Copy out all lines from the entries below in which "periods" occurs.
++++ RECORDS SHOWN
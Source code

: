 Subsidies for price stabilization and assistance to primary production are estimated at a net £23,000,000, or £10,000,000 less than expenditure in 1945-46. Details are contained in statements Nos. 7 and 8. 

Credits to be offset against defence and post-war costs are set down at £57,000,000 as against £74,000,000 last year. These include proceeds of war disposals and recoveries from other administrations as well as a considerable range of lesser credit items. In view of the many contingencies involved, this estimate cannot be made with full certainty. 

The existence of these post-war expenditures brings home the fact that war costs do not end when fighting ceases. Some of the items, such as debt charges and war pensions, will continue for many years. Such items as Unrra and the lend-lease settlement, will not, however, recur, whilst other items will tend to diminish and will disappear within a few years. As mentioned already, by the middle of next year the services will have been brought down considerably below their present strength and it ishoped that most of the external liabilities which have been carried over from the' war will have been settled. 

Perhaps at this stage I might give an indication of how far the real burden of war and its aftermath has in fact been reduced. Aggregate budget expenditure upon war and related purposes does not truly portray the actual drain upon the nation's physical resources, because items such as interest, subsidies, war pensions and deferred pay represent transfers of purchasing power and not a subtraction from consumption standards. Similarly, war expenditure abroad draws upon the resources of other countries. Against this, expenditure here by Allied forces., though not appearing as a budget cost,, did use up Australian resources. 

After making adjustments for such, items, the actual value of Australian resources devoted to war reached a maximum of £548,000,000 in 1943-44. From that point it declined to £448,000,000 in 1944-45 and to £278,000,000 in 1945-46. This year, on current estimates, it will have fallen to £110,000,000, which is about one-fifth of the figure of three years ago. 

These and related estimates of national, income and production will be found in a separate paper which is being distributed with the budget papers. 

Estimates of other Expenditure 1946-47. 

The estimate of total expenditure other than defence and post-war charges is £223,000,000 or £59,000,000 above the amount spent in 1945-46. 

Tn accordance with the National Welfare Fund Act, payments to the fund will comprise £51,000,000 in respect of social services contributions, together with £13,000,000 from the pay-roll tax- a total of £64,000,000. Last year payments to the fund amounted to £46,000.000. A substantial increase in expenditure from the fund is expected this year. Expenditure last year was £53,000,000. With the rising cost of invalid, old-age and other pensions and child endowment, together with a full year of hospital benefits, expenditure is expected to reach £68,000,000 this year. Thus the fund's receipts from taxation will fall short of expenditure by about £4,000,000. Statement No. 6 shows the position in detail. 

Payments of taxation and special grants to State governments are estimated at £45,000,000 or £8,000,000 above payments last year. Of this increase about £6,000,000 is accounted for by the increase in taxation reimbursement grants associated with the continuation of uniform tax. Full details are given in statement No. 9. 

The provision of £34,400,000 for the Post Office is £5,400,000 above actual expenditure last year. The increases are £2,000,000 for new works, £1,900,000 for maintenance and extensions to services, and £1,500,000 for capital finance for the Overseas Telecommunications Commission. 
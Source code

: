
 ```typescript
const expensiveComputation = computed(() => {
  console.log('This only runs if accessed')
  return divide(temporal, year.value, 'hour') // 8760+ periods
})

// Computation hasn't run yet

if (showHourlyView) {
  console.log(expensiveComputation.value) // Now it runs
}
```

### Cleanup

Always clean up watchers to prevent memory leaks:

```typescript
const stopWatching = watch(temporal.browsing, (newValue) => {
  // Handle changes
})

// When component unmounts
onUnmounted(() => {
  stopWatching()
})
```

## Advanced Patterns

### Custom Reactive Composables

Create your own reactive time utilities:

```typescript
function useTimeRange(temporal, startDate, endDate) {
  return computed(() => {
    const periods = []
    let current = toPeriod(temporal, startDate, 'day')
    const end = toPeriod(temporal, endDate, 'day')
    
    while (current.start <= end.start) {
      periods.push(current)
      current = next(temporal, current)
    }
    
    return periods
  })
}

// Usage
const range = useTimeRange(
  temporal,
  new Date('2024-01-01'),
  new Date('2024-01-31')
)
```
++++++++
**SOLUTION FOR THIS TASK:**
  return divide(temporal, year.value, 'hour') // 8760+ periods
    const periods = []
      periods.push(current)
    return periods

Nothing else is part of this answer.